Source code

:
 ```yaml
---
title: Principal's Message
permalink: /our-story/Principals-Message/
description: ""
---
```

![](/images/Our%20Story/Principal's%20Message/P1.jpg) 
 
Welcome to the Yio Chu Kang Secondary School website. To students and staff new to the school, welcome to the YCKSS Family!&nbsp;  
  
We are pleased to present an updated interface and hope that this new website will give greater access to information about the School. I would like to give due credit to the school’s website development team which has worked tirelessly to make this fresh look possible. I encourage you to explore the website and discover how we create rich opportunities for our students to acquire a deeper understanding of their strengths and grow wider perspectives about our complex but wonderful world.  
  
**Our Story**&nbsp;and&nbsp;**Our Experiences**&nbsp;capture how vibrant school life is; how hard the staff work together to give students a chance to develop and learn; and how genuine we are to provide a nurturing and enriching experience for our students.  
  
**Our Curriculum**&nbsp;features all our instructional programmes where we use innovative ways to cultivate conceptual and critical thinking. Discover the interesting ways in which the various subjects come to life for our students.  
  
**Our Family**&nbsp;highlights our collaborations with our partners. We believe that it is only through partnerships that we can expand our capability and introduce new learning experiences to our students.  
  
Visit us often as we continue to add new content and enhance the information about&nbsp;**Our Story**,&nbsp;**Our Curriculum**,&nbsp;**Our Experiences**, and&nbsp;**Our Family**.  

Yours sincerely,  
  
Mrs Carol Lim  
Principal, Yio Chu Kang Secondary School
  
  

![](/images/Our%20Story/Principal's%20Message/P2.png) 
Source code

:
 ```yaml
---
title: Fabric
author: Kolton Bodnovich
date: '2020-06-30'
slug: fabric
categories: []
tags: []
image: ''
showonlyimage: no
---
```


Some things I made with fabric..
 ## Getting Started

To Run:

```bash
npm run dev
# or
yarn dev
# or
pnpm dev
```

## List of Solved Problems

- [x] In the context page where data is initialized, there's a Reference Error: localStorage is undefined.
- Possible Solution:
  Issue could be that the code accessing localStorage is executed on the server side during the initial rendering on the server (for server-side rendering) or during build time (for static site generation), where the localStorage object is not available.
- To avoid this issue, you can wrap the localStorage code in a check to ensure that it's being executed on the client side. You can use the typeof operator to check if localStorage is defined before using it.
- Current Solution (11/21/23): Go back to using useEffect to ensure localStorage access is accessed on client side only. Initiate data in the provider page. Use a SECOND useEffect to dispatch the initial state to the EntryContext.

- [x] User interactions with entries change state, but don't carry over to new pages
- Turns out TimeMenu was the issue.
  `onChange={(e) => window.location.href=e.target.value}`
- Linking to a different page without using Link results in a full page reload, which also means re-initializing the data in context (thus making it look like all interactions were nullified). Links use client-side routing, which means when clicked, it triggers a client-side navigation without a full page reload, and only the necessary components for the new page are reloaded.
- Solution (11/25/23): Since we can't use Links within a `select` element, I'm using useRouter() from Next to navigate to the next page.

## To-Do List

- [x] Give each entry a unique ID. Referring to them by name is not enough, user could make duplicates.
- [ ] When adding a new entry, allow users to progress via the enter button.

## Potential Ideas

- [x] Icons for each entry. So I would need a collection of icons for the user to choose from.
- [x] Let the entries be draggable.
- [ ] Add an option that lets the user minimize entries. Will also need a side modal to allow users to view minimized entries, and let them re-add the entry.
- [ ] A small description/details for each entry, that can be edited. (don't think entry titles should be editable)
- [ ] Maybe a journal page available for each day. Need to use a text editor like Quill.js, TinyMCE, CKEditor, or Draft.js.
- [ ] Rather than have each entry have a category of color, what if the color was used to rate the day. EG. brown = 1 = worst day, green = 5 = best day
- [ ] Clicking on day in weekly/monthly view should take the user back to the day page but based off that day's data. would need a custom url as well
━━━━━━━━━━━━━━━━
What to do
Within the listing above, locate the line containing "- [ ] Add an" and the line containing "- [ ] Maybe". Reproduce those two lines and all lines between them exactly, with nothing added.

Solution to this problem
- [ ] Add an option that lets the user minimize entries. Will also need a side modal to allow users to view minimized entries, and let them re-add the entry.
- [ ] A small description/details for each entry, that can be edited. (don't think entry titles should be editable)
- [ ] Maybe a journal page available for each day. Need to use a text editor like Quill.js, TinyMCE, CKEditor, or Draft.js.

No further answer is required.